Underground music, and the culture it supports…what is it all about?
Who is the underground? For instance, who are those people at Burning Man who set an example of a better world, who show us how to get rid of humanity’s problems? They are free souls, open-minded hedonists – and they have money. If you ever had the great pleasure of being out there in the desert of Nevada yourself, you know that you can’t pay for it in the currency of love and light. No, as a matter of fact it’s quite an expensive thing to do. Of course, some have to pinch pennies to make it, other pay for it with their generous income. However, the answer to my initial question is: The underground are those who can afford to be a part of it.
How can they afford to be a part of it? “You can’t make money in the underground” said scene veteran Antaro in an interview in 2004. One year later the organizer of VooV Experience shut down his legendary label Spirit Zone. If he’d only had the opportunity to talk with Android Jones back then. While I’m writing these lines the popular visual artist promotes his new online class with the slogan “Mainstream Money for Underground Artists”. Now I have to admit that I don’t know the details of his plan – in principle I think he’s a very smart and intelligent fellow. However, for me this slogan sounds like yet another version of that well-known story where someone sells his soul to the devil in order to gain a particular goal. And we all know how this story ends.

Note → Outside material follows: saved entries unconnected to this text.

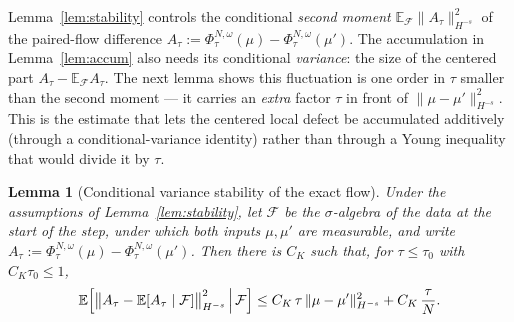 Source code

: \documentclass[a4paper,fleqn]{cas-sc}
\newtheorem{lemma}[theorem]{Lemma}
\theoremstyle{definition}
\theoremstyle{remark}
\begin{document}
Lemma~\ref{lem:stability} controls the conditional \emph{second moment}
$\mathbb E_{\mathcal F}\|A_\tau\|_{H^{-s}}^2$ of the paired-flow difference
$A_\tau:=\Phi^{N,\omega}_\tau(\mu)-\Phi^{N,\omega}_\tau(\mu')$. The accumulation in
Lemma~\ref{lem:accum} also needs its conditional \emph{variance}: the size of the
centered part $A_\tau-\mathbb E_{\mathcal F}A_\tau$. The next lemma shows this
fluctuation is one order in $\tau$ smaller than the second moment --- it carries an
\emph{extra} factor $\tau$ in front of $\|\mu-\mu'\|_{H^{-s}}^2$. This is the
estimate that lets the centered local defect be accumulated additively (through a
conditional-variance identity) rather than through a Young inequality that would
divide it by $\tau$.

\begin{lemma}[Conditional variance stability of the exact flow]\label{lem:stability-var}
Under the assumptions of Lemma~\ref{lem:stability}, let $\mathcal F$ be the
$\sigma$-algebra of the data at the start of the step, under which both inputs
$\mu,\mu'$ are measurable, and write
$A_\tau:=\Phi^{N,\omega}_\tau(\mu)-\Phi^{N,\omega}_\tau(\mu')$. Then there is $C_K$
such that, for $\tau\le\tau_0$ with $C_K\tau_0\le1$,
\begin{equation}\label{eq:stab-var}
\mathbb E\Bigl[\bigl\|A_\tau-\mathbb E[A_\tau\mid\mathcal F]\bigr\|_{H^{-s}}^2
\,\Big|\,\mathcal F\Bigr]
\le C_K\,\tau\,\|\mu-\mu'\|_{H^{-s}}^2+C_K\,\frac{\tau}{N}.
\end{equation}
\end{lemma}
\end{document}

No doubt, there is a very close connection between art and underground. That’s why I think it’s legitimate to draw certain conclusions. There’s no money in art – in authentic art, that is. And there’s no money in underground. Underground is defined as the opposite of mainstream, and that is why it does not have the same ressources as mainstream. Underground culture has to survive on underground ressources. That means no international artists who are flown in from faraway places. That means to get along without the latest wonders of technology. That means very limited growth prospects. That means not to proclaim the underground from the rooftops – which of course conflicts with a zeitgeist that is characterized by Facebook-likes and Retweets. That means underground just for the sake of the experience, not as a smug label of coolness. That means underground which is not exactly popular but affordable for everyone.
No matter if underground or mainstream – just make the best of it, in the end it’s only the two sides of one coin, the currency we pay for our culture. But if you really mean it with the better world and all that – get rid of the double standards.